If a record holds a picture, skip the picture but print everything else exactly.

(Data to process)

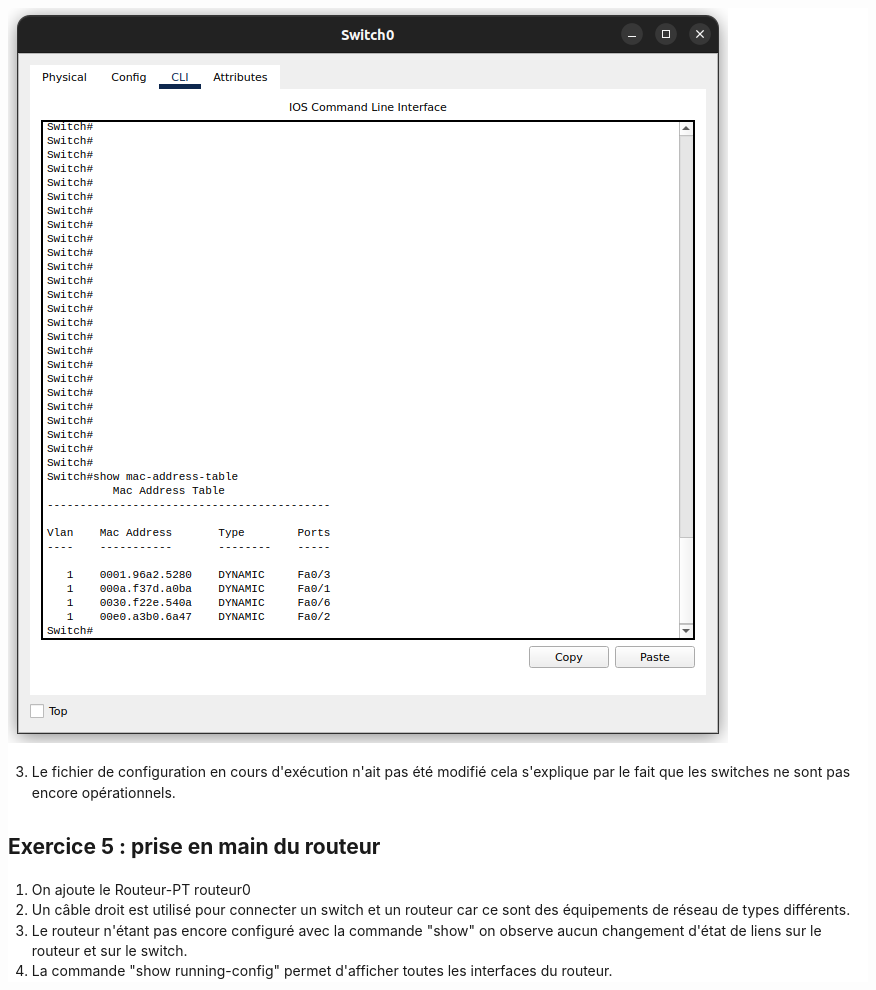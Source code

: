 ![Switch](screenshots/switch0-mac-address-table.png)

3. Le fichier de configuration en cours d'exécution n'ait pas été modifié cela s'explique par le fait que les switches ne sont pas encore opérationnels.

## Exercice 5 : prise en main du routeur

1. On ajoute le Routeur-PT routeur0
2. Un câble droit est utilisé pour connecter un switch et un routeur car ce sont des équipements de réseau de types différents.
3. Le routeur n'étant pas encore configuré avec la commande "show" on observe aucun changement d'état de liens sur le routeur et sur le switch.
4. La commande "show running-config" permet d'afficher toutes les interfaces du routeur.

(End Data to process)

Response area:
Source code

: ![Switch](screenshots/switch0-mac-address-table.png)

3. Le fichier de configuration en cours d'exécution n'ait pas été modifié cela s'explique par le fait que les switches ne sont pas encore opérationnels.

## Exercice 5 : prise en main du routeur

1. On ajoute le Routeur-PT routeur0
2. Un câble droit est utilisé pour connecter un switch et un routeur car ce sont des équipements de réseau de types différents.
3. Le routeur n'étant pas encore configuré avec la commande "show" on observe aucun changement d'état de liens sur le routeur et sur le switch.
4. La commande "show running-config" permet d'afficher toutes les interfaces du routeur.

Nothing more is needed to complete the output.